[https://nvbugs/5670108][fix] Fix overlap scheduler race condition in… (#10610)

Signed-off-by: SimengLiu-nv <simengl@nvidia.com>
2026-02-05 02:31:33 +08:00 · 2026-01-20 10:56:56 -08:00 · 2026-01-20 10:56:56 -08:00 · 3c8ed19440
commit 3c8ed19440
parent c6163e2b70
3 changed files with 142 additions and 10 deletions
--- a/tensorrt_llm/_torch/pyexecutor/resource_manager.py
+++ b/tensorrt_llm/_torch/pyexecutor/resource_manager.py
@ -606,11 +606,19 @@ class KVCacheManager(BaseResourceManager):
            self.update_kv_cache_draft_token_location(scheduled_batch,
                                                      attn_metadata,
                                                      kv_cache_dtype_byte_size)
-        # rewind kv cache
+
+        # Rewind KV cache for requests with rejected draft tokens.
+        # Skip:
+        # - GENERATION_COMPLETE: finished requests
+        # - CONTEXT_INIT: requests whose state was reset after being paused with KV cache freed.
+        #   With overlap scheduler, the scheduler pauses a request and frees KV cache at iteration N,
+        #   while the previous batch (N-1) is still trying to update the KV cache after forward pass.
        for request in scheduled_batch.generation_requests:
-            if request.state != LlmRequestState.GENERATION_COMPLETE:
-                if request.py_rewind_len > 0:
-                    self.rewind_kv_cache(request, request.py_rewind_len)
+            if request.state in (LlmRequestState.GENERATION_COMPLETE,
+                                 LlmRequestState.CONTEXT_INIT):
+                continue
+            if request.py_rewind_len > 0:
+                self.rewind_kv_cache(request, request.py_rewind_len)

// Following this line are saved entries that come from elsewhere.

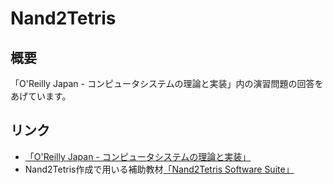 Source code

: # Nand2Tetris
## 概要
「O'Reilly Japan - コンピュータシステムの理論と実装」内の演習問題の回答をあげています。
## リンク
- [「O'Reilly Japan - コンピュータシステムの理論と実装」](https://www.oreilly.co.jp/books/9784873117126/)
- Nand2Tetris作成で用いる補助教材[「Nand2Tetris Software Suite」](http://www.nand2tetris.org/software.php)

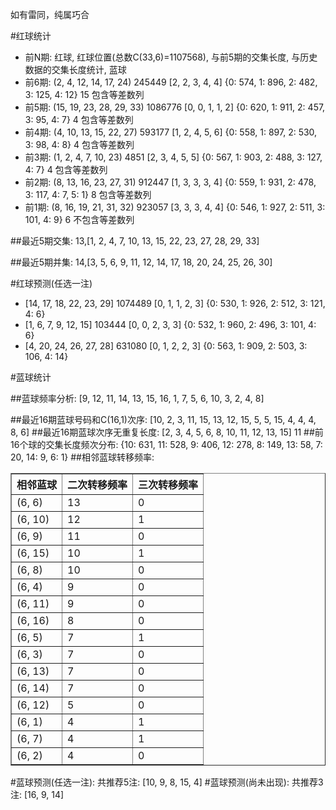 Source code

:<!-- 
.. title: 双色球2017044期(2017-04-18)数据分析报告
.. slug: slott-2017044-2017-04-18-report
.. date: 2017-04-19 08:00:00 UTC+08:00
.. tags: Lottery
.. link: 
.. description: 
.. type: text
-->

如有雷同，纯属巧合

<!-- TEASER_END-->

#红球统计

- 前N期: 红球, 红球位置(总数C(33,6)=1107568), 与前5期的交集长度, 与历史数据的交集长度统计, 蓝球
- 前6期: (2, 4, 12, 14, 17, 24) 245449 [2, 2, 3, 4, 4] {0: 574, 1: 896, 2: 482, 3: 125, 4: 12} 15 包含等差数列
- 前5期: (15, 19, 23, 28, 29, 33) 1086776 [0, 0, 1, 1, 2] {0: 620, 1: 911, 2: 457, 3: 95, 4: 7} 4 包含等差数列
- 前4期: (4, 10, 13, 15, 22, 27) 593177 [1, 2, 4, 5, 6] {0: 558, 1: 897, 2: 530, 3: 98, 4: 8} 4 包含等差数列
- 前3期: (1, 2, 4, 7, 10, 23) 4851 [2, 3, 4, 5, 5] {0: 567, 1: 903, 2: 488, 3: 127, 4: 7} 4 包含等差数列
- 前2期: (8, 13, 16, 23, 27, 31) 912447 [1, 3, 3, 3, 4] {0: 559, 1: 931, 2: 478, 3: 117, 4: 7, 5: 1} 8 包含等差数列
- 前1期: (8, 16, 19, 21, 31, 32) 923057 [3, 3, 3, 4, 4] {0: 546, 1: 927, 2: 511, 3: 101, 4: 9} 6 不包含等差数列

##最近5期交集:
13,[1, 2, 4, 7, 10, 13, 15, 22, 23, 27, 28, 29, 33]

##最近5期并集:
14,[3, 5, 6, 9, 11, 12, 14, 17, 18, 20, 24, 25, 26, 30]

#红球预测(任选一注)

- [14, 17, 18, 22, 23, 29] 1074489 [0, 1, 1, 2, 3] {0: 530, 1: 926, 2: 512, 3: 121, 4: 6}
- [1, 6, 7, 9, 12, 15] 103444 [0, 0, 2, 3, 3] {0: 532, 1: 960, 2: 496, 3: 101, 4: 6}
- [4, 20, 24, 26, 27, 28] 631080 [0, 1, 2, 2, 3] {0: 563, 1: 909, 2: 503, 3: 106, 4: 14}

#蓝球统计

##蓝球频率分析:
[9, 12, 11, 14, 13, 15, 16, 1, 7, 5, 6, 10, 3, 2, 4, 8]

##最近16期蓝球号码和C(16,1)次序:
 [10, 2, 3, 11, 15, 13, 12, 15, 5, 5, 15, 4, 4, 4, 8, 6]
##最近16期蓝球次序无重复长度:
 [2, 3, 4, 5, 6, 8, 10, 11, 12, 13, 15] 11
##前16个球的交集长度频次分布:
{10: 631, 11: 528, 9: 406, 12: 278, 8: 149, 13: 58, 7: 20, 14: 9, 6: 1}
##相邻蓝球转移频率:
 <table border="1" class="table table-striped dataframe">
  <thead>
    <tr style="text-align: right;">
      <th>相邻蓝球</th>
      <th>二次转移频率</th>
      <th>三次转移频率</th>
    </tr>
  </thead>
  <tbody>
    <tr>
      <td>(6, 6)</td>
      <td>13</td>
      <td>0</td>
    </tr>
    <tr>
      <td>(6, 10)</td>
      <td>12</td>
      <td>1</td>
    </tr>
    <tr>
      <td>(6, 9)</td>
      <td>11</td>
      <td>0</td>
    </tr>
    <tr>
      <td>(6, 15)</td>
      <td>10</td>
      <td>1</td>
    </tr>
    <tr>
      <td>(6, 8)</td>
      <td>10</td>
      <td>0</td>
    </tr>
    <tr>
      <td>(6, 4)</td>
      <td>9</td>
      <td>0</td>
    </tr>
    <tr>
      <td>(6, 11)</td>
      <td>9</td>
      <td>0</td>
    </tr>
    <tr>
      <td>(6, 16)</td>
      <td>8</td>
      <td>0</td>
    </tr>
    <tr>
      <td>(6, 5)</td>
      <td>7</td>
      <td>1</td>
    </tr>
    <tr>
      <td>(6, 3)</td>
      <td>7</td>
      <td>0</td>
    </tr>
    <tr>
      <td>(6, 13)</td>
      <td>7</td>
      <td>0</td>
    </tr>
    <tr>
      <td>(6, 14)</td>
      <td>7</td>
      <td>0</td>
    </tr>
    <tr>
      <td>(6, 12)</td>
      <td>5</td>
      <td>0</td>
    </tr>
    <tr>
      <td>(6, 1)</td>
      <td>4</td>
      <td>1</td>
    </tr>
    <tr>
      <td>(6, 7)</td>
      <td>4</td>
      <td>1</td>
    </tr>
    <tr>
      <td>(6, 2)</td>
      <td>4</td>
      <td>0</td>
    </tr>
  </tbody>
</table>
#蓝球预测(任选一注):
共推荐5注: [10, 9, 8, 15, 4]
#蓝球预测(尚未出现):
共推荐3注: [16, 9, 14]

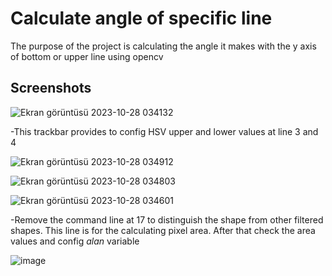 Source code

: # Calculate angle of specific line

The purpose of the project is calculating the angle it makes with the y axis of bottom or upper line using opencv

## Screenshots
![Ekran görüntüsü 2023-10-28 034132](https://github.com/baykirac/Calculate-angle-of-specific-line/assets/37344628/8a7ed94a-4af4-4b7c-a154-651552cf8b18)

-This trackbar provides to config HSV upper and lower values at line 3 and 4

![Ekran görüntüsü 2023-10-28 034912](https://github.com/baykirac/Calculate-angle-of-specific-line/assets/37344628/5a3baf42-fa4d-449e-9072-9b643cbb294d)

![Ekran görüntüsü 2023-10-28 034803](https://github.com/baykirac/Calculate-angle-of-specific-line/assets/37344628/6b08c79c-a7c2-4dc9-aa1b-2c0ece0075a6)

![Ekran görüntüsü 2023-10-28 034601](https://github.com/baykirac/Calculate-angle-of-specific-line/assets/37344628/ef0b3d01-e427-4e96-9ee0-1f4c6070e50f)

-Remove the command line at 17 to distinguish the shape from other filtered shapes. This line is for the calculating pixel area. After that check the area values and config _alan_ variable

![image](https://github.com/baykirac/Calculate-angle-of-specific-line/assets/37344628/17d73054-eebd-4895-ac86-e2d1ba29be04)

        # For context requests, we store the blocks for reuse.
        for request in scheduled_batch.context_requests:
--- a/tests/integration/defs/test_e2e.py
+++ b/tests/integration/defs/test_e2e.py
@ -459,7 +459,18 @@ class BenchRunner:
                 extra_llm_api_options: Optional[str] = None,
                 use_mpirun: bool = False,
                 concurrency: Optional[int] = None,
-                 num_requests: int = 10):
+                 num_requests: int = 10,
+                 ep_size: Optional[int] = None,
+                 max_batch_size: Optional[int] = None,
+                 max_num_tokens: Optional[int] = None,
+                 warmup: Optional[int] = None,
+                 eos_id: Optional[int] = None,
+                 kv_cache_free_gpu_mem_fraction: Optional[float] = None,
+                 scheduler_policy: Optional[str] = None,
+                 input_mean: int = 128,
+                 output_mean: int = 128,
+                 input_stdev: int = 0,
+                 output_stdev: int = 0):

        llm_models = llm_models_root()
        assert llm_models is not None
@ -486,6 +497,17 @@ class BenchRunner:
        self.engine_path = None
        self.concurrency = concurrency
        self.num_requests = num_requests
+        self.ep_size = ep_size
+        self.max_batch_size = max_batch_size
+        self.max_num_tokens = max_num_tokens
+        self.warmup = warmup
+        self.eos_id = eos_id
+        self.kv_cache_free_gpu_mem_fraction = kv_cache_free_gpu_mem_fraction
+        self.scheduler_policy = scheduler_policy
+        self.input_mean = input_mean
+        self.output_mean = output_mean
+        self.input_stdev = input_stdev
+        self.output_stdev = output_stdev

    def __call__(self):
        self.prepare_dataset()
@ -505,17 +527,18 @@ class BenchRunner:
            f"{self.dataset_path}",
            "token-norm-dist",
            "--input-mean",
-            "128",
+            str(self.input_mean),
            "--output-mean",
-            "128",
+            str(self.output_mean),
            "--input-stdev",
-            "0",
+            str(self.input_stdev),
            "--output-stdev",
-            "0",
+            str(self.output_stdev),
            "--num-requests",
            str(self.num_requests),
        ]
        print(f"Running command: {' '.join(command)}")
+        check_call(" ".join(command), shell=True, env=self.llm_venv._new_env)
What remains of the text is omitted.